Much of the pressure on funding has come from the estimated £3.9bn bill for the 5.5% average pay rises awarded recently to NHS staff. The Department of Health and Social Care was only funded by the Treasury for part of this, so will have to make budget cuts, or ask for more.
Saffron Cordery, deputy chief executive of of NHS Providers, said it was vital that the strikes ended soon before more damage was done. “There is a danger that industrial action becomes part of trusts’ business as usual. Not only does this underplay the growing impact on patients and staff, it also masks the severity of the mounting financial challenges that the NHS is now facing.”
Julian Kelly, the deputy chief executive and finance chief of NHS England, has issued public warnings at several board meetings about the grim financial outlook facing the service this year and in 2024-25 – and said that it may have to cut planned funding of key areas of care as a result.

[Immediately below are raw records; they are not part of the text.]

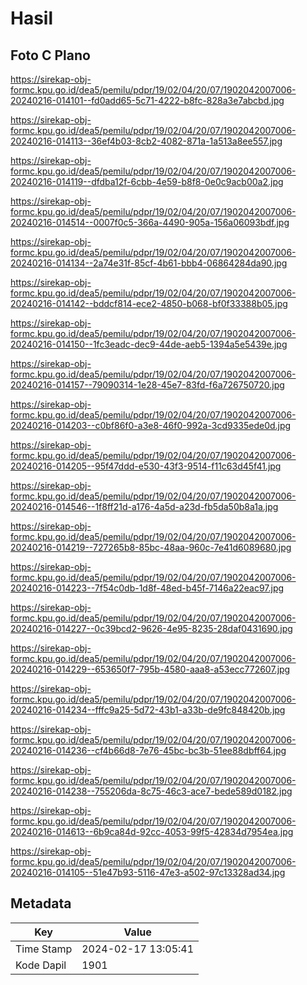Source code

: # Hasil

## Foto C Plano

https://sirekap-obj-formc.kpu.go.id/dea5/pemilu/pdpr/19/02/04/20/07/1902042007006-20240216-014101--fd0add65-5c71-4222-b8fc-828a3e7abcbd.jpg

https://sirekap-obj-formc.kpu.go.id/dea5/pemilu/pdpr/19/02/04/20/07/1902042007006-20240216-014113--36ef4b03-8cb2-4082-871a-1a513a8ee557.jpg

https://sirekap-obj-formc.kpu.go.id/dea5/pemilu/pdpr/19/02/04/20/07/1902042007006-20240216-014119--dfdba12f-6cbb-4e59-b8f8-0e0c9acb00a2.jpg

https://sirekap-obj-formc.kpu.go.id/dea5/pemilu/pdpr/19/02/04/20/07/1902042007006-20240216-014514--0007f0c5-366a-4490-905a-156a06093bdf.jpg

https://sirekap-obj-formc.kpu.go.id/dea5/pemilu/pdpr/19/02/04/20/07/1902042007006-20240216-014134--2a74e31f-85cf-4b61-bbb4-06864284da90.jpg

https://sirekap-obj-formc.kpu.go.id/dea5/pemilu/pdpr/19/02/04/20/07/1902042007006-20240216-014142--bddcf814-ece2-4850-b068-bf0f33388b05.jpg

https://sirekap-obj-formc.kpu.go.id/dea5/pemilu/pdpr/19/02/04/20/07/1902042007006-20240216-014150--1fc3eadc-dec9-44de-aeb5-1394a5e5439e.jpg

https://sirekap-obj-formc.kpu.go.id/dea5/pemilu/pdpr/19/02/04/20/07/1902042007006-20240216-014157--79090314-1e28-45e7-83fd-f6a726750720.jpg

https://sirekap-obj-formc.kpu.go.id/dea5/pemilu/pdpr/19/02/04/20/07/1902042007006-20240216-014203--c0bf86f0-a3e8-46f0-992a-3cd9335ede0d.jpg

https://sirekap-obj-formc.kpu.go.id/dea5/pemilu/pdpr/19/02/04/20/07/1902042007006-20240216-014205--95f47ddd-e530-43f3-9514-f11c63d45f41.jpg

https://sirekap-obj-formc.kpu.go.id/dea5/pemilu/pdpr/19/02/04/20/07/1902042007006-20240216-014546--1f8ff21d-a176-4a5d-a23d-fb5da50b8a1a.jpg

https://sirekap-obj-formc.kpu.go.id/dea5/pemilu/pdpr/19/02/04/20/07/1902042007006-20240216-014219--727265b8-85bc-48aa-960c-7e41d6089680.jpg

https://sirekap-obj-formc.kpu.go.id/dea5/pemilu/pdpr/19/02/04/20/07/1902042007006-20240216-014223--7f54c0db-1d8f-48ed-b45f-7146a22eac97.jpg

https://sirekap-obj-formc.kpu.go.id/dea5/pemilu/pdpr/19/02/04/20/07/1902042007006-20240216-014227--0c39bcd2-9626-4e95-8235-28daf0431690.jpg

https://sirekap-obj-formc.kpu.go.id/dea5/pemilu/pdpr/19/02/04/20/07/1902042007006-20240216-014229--653650f7-795b-4580-aaa8-a53ecc772607.jpg

https://sirekap-obj-formc.kpu.go.id/dea5/pemilu/pdpr/19/02/04/20/07/1902042007006-20240216-014234--fffc9a25-5d72-43b1-a33b-de9fc848420b.jpg

https://sirekap-obj-formc.kpu.go.id/dea5/pemilu/pdpr/19/02/04/20/07/1902042007006-20240216-014236--cf4b66d8-7e76-45bc-bc3b-51ee88dbff64.jpg

https://sirekap-obj-formc.kpu.go.id/dea5/pemilu/pdpr/19/02/04/20/07/1902042007006-20240216-014238--755206da-8c75-46c3-ace7-bede589d0182.jpg

https://sirekap-obj-formc.kpu.go.id/dea5/pemilu/pdpr/19/02/04/20/07/1902042007006-20240216-014613--6b9ca84d-92cc-4053-99f5-42834d7954ea.jpg

https://sirekap-obj-formc.kpu.go.id/dea5/pemilu/pdpr/19/02/04/20/07/1902042007006-20240216-014105--51e47b93-5116-47e3-a502-97c13328ad34.jpg


## Metadata

| Key        | Value               |
| ---------- | ------------------- |
| Time Stamp | 2024-02-17 13:05:41 |
| Kode Dapil | 1901                |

Last October, Kelly, a former senior Treasury civil servant, warned that in the next few years the NHS could have to “completely revisit” investment in cancer, mental health and diagnostic services. He blamed high inflation for wrecking NHS financial planning.
NHS England has also agreed to make unprecedented “efficiency savings” in return for budget increases from the Treasury.
The Institute for Fiscal Studies said last year that the NHS was facing “small real-terms budget cuts” in 2023-24 and 2024-25, partly because of inflation but also because its current funding settlement was front-loaded to give it more money early on to help it cope with burdens imposed by Covid.
The financial thinktank pointed out that if those cuts happened, it would be the first time since the early 1950s that the NHS had faced two successive years of real-terms cuts to its income. “In the absence of additional funding, or a sharp lowering of inflation and cost pressures, the NHS will be asked to do more with less,” said Ben Zaranka, senior research economist at the IFS.
Last week, the government pledged an extra £200m towards winter pressures, although NHS sources said it would be used to pay agency and other staff to cover for striking doctors.
A Department of Health and Social Care spokesperson said: “We’re backing the NHS with record funding – the core NHS budget in England is currently at £163bn and will increase to almost £166bn next year – the highest spend on health and care in any government’s history.
“To ensure the continuity of patient services, we provide cash support to trusts in financial difficulty. Trusts also work with NHS England to address the underlying issues, improve performance and manage their budgets.
“NHS England can deploy the national recovery support programme to provide intensive support to Trusts in financial difficulty.”